Got into Darjeeling at 10 - we were actually stuck in a traffic jam getting into Darjeeling. Reached our hotel - Birds Eye Guest House - which has a fab view of Darjeeling and more importantly the mountains towering above it. Run by a couple of brothers - Uttam and Gautam. Its a lovely place which is reasonably priced and if you ever go to Darjeeling, I would recommend you stay here.


Left almost immediately after freshening up and headed towards Keventers to get some grub. Kevs (as the locals call it) serves the wickedest pork sausages this side of the Himalayas. Brunch finished, we deliberated on how we should visit Ghoom.

Ghoom is the town next to Darjeeling which has interesting monasteries and the like. We tossed a coin and decided to walk to Ghoom. Took us three straight hours but it was kickass fun. We stopped at myriad places and took a whole lot of interesting photos.



Taxi back to Darjeeling and we almost ended up at a beef market because T thought (from a distance) it looked like junk jewellery hung up!!
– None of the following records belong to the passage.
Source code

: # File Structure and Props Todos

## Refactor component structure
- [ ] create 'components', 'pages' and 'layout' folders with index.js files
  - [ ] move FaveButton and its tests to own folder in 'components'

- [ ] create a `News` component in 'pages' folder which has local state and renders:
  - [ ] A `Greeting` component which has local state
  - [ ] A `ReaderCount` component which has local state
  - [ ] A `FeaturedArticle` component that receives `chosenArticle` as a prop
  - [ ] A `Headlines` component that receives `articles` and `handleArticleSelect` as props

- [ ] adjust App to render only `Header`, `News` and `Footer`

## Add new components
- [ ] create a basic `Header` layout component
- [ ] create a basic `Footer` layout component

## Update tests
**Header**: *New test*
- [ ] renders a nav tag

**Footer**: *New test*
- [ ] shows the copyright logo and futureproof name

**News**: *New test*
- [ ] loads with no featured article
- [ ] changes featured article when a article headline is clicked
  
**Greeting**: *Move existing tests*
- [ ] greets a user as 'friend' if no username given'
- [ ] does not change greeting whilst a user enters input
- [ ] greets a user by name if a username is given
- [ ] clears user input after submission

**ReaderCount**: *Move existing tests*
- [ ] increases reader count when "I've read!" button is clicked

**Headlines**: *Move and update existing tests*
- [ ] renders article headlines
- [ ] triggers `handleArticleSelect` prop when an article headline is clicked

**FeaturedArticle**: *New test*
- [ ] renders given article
Glenarys for dinner - well I got interested because I thought I would have a drink but well Gandhiji intervened in my plans... :) Indifferent dinner finished, we trekked back to our hotel. Did I forgot to mention that our hotel is on top of a hill so after eating, the uphill climb was like climbing Everest herself! I exaggerate but you get the point.

Tomorrow morning, we start at 3.30 am to get upto Tiger Hill for a 5 am sunrise. Should be fun..

Saturday, October 24, 2009

The one where 'We almost missed the train to New Jalpaiguri'

1st October 2009. An uneventful day spent in Kolkata. Tried silver shopping but the skies had opened up and the shops were shut. Gave up and went back home. Meeting T at Park Street before we head out to Howrah Station. Met, had a cuppa, visited Flurry's which is like this 100 year old chocolate institution in Kolkata. We bought some dark chocolate here (couple of bars) which lasted us till North Sikkim finished. Realised lateness of time and caught a taxi for Howrah.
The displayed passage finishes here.